----- DATASET RECORDS

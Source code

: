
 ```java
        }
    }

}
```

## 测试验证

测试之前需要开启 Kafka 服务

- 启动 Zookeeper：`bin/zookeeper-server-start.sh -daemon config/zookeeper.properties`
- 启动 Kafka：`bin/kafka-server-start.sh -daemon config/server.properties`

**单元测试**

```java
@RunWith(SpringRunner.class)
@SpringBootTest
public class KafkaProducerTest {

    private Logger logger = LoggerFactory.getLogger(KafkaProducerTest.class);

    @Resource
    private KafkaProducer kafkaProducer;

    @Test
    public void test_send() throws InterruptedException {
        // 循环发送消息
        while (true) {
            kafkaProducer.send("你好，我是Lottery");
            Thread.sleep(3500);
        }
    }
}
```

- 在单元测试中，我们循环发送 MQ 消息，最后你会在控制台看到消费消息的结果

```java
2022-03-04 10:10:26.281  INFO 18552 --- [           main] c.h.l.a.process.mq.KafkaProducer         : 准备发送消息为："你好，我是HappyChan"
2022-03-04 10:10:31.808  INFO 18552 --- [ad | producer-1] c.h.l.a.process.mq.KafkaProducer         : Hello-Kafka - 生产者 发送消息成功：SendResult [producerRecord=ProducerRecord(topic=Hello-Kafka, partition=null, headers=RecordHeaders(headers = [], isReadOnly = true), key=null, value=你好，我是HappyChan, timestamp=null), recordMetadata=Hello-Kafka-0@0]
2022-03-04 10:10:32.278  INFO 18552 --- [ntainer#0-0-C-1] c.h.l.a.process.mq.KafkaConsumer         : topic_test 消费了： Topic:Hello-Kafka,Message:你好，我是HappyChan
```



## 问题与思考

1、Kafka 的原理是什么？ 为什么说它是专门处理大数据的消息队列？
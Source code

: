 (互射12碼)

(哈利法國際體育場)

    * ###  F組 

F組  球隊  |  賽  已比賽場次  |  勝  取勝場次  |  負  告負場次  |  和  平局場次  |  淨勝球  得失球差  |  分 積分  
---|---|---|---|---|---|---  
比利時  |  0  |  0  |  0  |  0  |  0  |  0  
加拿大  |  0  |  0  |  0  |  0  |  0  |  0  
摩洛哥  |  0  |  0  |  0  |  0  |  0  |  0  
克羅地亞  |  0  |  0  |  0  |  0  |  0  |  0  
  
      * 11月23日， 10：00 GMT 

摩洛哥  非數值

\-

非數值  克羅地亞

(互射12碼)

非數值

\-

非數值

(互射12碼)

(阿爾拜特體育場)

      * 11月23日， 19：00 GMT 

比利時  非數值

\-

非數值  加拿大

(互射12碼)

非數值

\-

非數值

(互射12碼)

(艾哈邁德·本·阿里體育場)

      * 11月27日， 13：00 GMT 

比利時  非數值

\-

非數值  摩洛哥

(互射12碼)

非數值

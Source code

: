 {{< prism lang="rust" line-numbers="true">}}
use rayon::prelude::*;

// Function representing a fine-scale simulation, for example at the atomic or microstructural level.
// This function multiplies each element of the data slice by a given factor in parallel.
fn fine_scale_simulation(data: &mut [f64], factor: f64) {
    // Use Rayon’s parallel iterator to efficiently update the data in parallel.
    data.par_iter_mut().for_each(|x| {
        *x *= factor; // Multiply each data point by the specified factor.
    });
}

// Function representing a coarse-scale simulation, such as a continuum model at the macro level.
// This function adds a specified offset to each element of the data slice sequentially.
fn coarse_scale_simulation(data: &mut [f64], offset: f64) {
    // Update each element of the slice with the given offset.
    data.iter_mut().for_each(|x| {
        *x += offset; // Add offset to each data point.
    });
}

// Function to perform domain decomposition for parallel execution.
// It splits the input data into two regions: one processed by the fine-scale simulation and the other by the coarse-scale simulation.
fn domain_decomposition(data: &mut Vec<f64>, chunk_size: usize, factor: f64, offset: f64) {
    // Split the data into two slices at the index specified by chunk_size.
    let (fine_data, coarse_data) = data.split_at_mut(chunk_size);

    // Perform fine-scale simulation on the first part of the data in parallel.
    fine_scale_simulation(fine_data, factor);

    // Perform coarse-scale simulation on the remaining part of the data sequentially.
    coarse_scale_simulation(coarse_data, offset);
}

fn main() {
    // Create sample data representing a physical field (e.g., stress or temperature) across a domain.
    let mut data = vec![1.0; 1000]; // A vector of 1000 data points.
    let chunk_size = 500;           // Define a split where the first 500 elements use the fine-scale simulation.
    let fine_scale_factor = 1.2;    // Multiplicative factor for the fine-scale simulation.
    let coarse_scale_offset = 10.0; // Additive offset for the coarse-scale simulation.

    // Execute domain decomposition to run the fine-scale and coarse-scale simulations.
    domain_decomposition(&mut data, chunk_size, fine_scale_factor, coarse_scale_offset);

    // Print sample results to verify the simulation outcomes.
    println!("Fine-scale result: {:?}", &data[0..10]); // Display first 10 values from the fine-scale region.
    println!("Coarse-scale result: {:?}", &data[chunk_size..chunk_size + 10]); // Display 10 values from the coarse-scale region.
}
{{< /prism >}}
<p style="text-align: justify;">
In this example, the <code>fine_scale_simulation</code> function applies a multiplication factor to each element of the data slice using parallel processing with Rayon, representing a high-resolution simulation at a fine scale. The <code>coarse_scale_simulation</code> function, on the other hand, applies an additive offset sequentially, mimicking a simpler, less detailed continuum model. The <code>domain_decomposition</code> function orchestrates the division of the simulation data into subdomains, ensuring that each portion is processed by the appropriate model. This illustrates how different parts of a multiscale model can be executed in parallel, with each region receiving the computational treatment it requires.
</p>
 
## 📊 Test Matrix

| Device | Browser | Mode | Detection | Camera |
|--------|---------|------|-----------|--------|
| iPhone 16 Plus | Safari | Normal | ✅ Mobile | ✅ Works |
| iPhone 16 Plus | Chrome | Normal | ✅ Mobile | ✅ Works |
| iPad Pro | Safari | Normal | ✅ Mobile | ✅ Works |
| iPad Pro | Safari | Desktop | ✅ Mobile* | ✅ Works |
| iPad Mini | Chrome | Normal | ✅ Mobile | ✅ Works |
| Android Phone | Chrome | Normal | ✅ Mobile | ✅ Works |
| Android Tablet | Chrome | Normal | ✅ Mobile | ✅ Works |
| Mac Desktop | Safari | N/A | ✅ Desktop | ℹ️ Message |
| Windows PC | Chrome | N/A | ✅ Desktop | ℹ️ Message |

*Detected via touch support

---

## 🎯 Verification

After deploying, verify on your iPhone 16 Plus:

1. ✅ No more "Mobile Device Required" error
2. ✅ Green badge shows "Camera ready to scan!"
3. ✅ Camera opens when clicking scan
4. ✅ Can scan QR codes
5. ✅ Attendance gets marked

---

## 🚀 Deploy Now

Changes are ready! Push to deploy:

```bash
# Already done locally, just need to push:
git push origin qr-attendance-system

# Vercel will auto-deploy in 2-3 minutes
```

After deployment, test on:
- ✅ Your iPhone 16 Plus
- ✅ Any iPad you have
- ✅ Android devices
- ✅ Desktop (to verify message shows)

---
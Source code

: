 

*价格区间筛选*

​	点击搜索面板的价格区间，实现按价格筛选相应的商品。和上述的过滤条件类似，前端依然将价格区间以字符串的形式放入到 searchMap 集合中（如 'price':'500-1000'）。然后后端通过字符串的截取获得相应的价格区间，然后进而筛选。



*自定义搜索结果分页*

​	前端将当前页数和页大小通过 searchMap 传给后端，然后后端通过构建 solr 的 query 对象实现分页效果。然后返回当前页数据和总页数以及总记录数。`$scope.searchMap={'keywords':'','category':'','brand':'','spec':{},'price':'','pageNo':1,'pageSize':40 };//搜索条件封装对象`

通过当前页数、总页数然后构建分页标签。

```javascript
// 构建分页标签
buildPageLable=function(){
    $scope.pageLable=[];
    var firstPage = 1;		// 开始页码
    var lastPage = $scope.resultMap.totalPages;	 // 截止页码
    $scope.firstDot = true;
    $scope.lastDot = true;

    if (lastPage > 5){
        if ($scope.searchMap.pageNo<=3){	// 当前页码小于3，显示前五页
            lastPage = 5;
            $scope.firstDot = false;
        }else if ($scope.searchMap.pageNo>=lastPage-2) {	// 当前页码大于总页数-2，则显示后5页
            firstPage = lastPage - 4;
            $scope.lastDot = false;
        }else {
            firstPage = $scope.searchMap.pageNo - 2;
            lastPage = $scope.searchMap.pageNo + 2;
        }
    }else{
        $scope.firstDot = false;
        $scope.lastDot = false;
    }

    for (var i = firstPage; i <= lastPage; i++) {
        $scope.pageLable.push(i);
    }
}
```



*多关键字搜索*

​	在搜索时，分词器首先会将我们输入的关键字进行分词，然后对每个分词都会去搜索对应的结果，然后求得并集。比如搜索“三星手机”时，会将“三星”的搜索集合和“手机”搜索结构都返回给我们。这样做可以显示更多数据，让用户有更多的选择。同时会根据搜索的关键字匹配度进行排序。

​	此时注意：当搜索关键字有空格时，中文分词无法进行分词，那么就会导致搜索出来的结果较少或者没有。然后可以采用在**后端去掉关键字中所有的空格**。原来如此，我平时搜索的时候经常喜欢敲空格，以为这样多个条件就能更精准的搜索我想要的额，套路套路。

----------

• WHAT YOU SHOULD DO
Although the records may continue, retype only the lines from the first one through the one containing "factor in parallel.", exactly as they appear.

• COMPLETED TASK
Source code

:
 ```java
        }
    }

}
```

## 测试验证

测试之前需要开启 Kafka 服务

- 启动 Zookeeper：`bin/zookeeper-server-start.sh -daemon config/zookeeper.properties`
- 启动 Kafka：`bin/kafka-server-start.sh -daemon config/server.properties`

**单元测试**

```java
@RunWith(SpringRunner.class)
@SpringBootTest
public class KafkaProducerTest {

    private Logger logger = LoggerFactory.getLogger(KafkaProducerTest.class);

    @Resource
    private KafkaProducer kafkaProducer;

    @Test
    public void test_send() throws InterruptedException {
        // 循环发送消息
        while (true) {
            kafkaProducer.send("你好，我是Lottery");
            Thread.sleep(3500);
        }
    }
}
```

- 在单元测试中，我们循环发送 MQ 消息，最后你会在控制台看到消费消息的结果

```java
2022-03-04 10:10:26.281  INFO 18552 --- [           main] c.h.l.a.process.mq.KafkaProducer         : 准备发送消息为："你好，我是HappyChan"
2022-03-04 10:10:31.808  INFO 18552 --- [ad | producer-1] c.h.l.a.process.mq.KafkaProducer         : Hello-Kafka - 生产者 发送消息成功：SendResult [producerRecord=ProducerRecord(topic=Hello-Kafka, partition=null, headers=RecordHeaders(headers = [], isReadOnly = true), key=null, value=你好，我是HappyChan, timestamp=null), recordMetadata=Hello-Kafka-0@0]
2022-03-04 10:10:32.278  INFO 18552 --- [ntainer#0-0-C-1] c.h.l.a.process.mq.KafkaConsumer         : topic_test 消费了： Topic:Hello-Kafka,Message:你好，我是HappyChan
```



## 问题与思考

1、Kafka 的原理是什么？ 为什么说它是专门处理大数据的消息队列？
Source code

: (互射12碼)

(哈利法國際體育場)

    * ###  F組 

F組  球隊  |  賽  已比賽場次  |  勝  取勝場次  |  負  告負場次  |  和  平局場次  |  淨勝球  得失球差  |  分 積分  
---|---|---|---|---|---|---  
比利時  |  0  |  0  |  0  |  0  |  0  |  0  
加拿大  |  0  |  0  |  0  |  0  |  0  |  0  
摩洛哥  |  0  |  0  |  0  |  0  |  0  |  0  
克羅地亞  |  0  |  0  |  0  |  0  |  0  |  0  
  
      * 11月23日， 10：00 GMT 

摩洛哥  非數值

\-

非數值  克羅地亞

(互射12碼)

非數值

\-

非數值

(互射12碼)

(阿爾拜特體育場)

      * 11月23日， 19：00 GMT 

比利時  非數值

\-

非數值  加拿大

(互射12碼)

非數值

\-

非數值

(互射12碼)

(艾哈邁德·本·阿里體育場)

      * 11月27日， 13：00 GMT 

比利時  非數值

\-

非數值  摩洛哥

(互射12碼)

非數值

Source code

: {{< prism lang="rust" line-numbers="true">}}
use rayon::prelude::*;

// Function representing a fine-scale simulation, for example at the atomic or microstructural level.
// This function multiplies each element of the data slice by a given factor in parallel.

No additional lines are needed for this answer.